Learning the details of a company’s technology stack, style guide and engineering philosophy are all important, but you shouldn’t be expected to know them in advance, and in many cases doing so is impossible. Pre-existing means that these are things that somebody is expected to know before taking the job. I’m optimizing for “what specific pre-existing knowledge will make the most difference between success and failure for a new hire in a mid-level JavaScript role”.

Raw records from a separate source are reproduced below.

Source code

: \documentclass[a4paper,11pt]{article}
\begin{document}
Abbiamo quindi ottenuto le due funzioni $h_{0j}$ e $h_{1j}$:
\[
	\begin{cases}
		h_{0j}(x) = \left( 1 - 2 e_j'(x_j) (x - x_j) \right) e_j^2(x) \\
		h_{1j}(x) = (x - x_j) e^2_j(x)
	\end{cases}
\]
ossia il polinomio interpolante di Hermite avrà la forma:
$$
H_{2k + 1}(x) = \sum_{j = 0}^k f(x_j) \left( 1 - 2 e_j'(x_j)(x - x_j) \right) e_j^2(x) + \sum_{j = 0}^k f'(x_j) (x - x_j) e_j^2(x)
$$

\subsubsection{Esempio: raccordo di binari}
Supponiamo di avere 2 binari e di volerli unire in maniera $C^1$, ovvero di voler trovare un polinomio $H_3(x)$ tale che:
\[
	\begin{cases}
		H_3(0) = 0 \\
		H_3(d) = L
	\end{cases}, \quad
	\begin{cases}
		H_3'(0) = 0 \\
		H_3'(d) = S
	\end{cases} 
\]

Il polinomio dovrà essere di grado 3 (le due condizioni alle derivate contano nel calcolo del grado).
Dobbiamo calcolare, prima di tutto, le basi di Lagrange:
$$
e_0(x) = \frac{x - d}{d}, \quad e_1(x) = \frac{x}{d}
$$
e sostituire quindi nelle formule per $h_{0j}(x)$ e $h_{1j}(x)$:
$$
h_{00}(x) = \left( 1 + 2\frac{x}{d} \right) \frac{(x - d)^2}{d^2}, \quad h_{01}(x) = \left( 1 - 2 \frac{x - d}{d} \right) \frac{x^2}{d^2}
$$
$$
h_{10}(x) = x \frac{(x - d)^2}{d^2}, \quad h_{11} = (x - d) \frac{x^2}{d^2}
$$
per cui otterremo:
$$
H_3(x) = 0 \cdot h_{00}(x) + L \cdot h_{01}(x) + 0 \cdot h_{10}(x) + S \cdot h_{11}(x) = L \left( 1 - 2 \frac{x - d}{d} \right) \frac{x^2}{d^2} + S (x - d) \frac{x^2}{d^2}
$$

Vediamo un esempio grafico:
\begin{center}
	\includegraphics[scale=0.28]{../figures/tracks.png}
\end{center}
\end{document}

#DECORATOR JAVASCRIPT YOU DONT KNOW JS PROFESSIONAL#
Thus I’ll exclude things like communication ability, experience with version control, professional conduct, or basic coding ability that are very important to success in a JavaScript development environment but are out of the scope of this question. I’m assuming the audience is a developer who has some level of professional programming experience and some existing JavaScript experience, and that they are primarily interested in “code skill” answers. I’m making the following assumptions about the question So here’s my take on answering the question. Can you contribute productively as a mid-level JavaScript developer without knowing anything about Prettier, Typescript or React? Sure! Can you contribute productively if you’re writing and testing your JavaScript using ? Definitely. I think this is a great question if you take it seriously, because when you think about it critically, it exposes all of the things JavaScript don’t really need to know. From “What 10 Things Should a Serious Javascript Developer Know Right Now?” Narrow it down to your ten for me, or for you. The objective is to do good work in a good place. I’m learning outside of work requirements at the moment, but there is so much to learn out there. Personally, I’m in a role where what I know is adequate, but I want to be somewhere better somewhere that has some flippin standards.


I’m inviting pure opinion here, but what’s your list of ten things that everyone looking for a good javascript role should know and understand. There’s been an interesting Reddit thread circling my corner of the internet for the last week or so.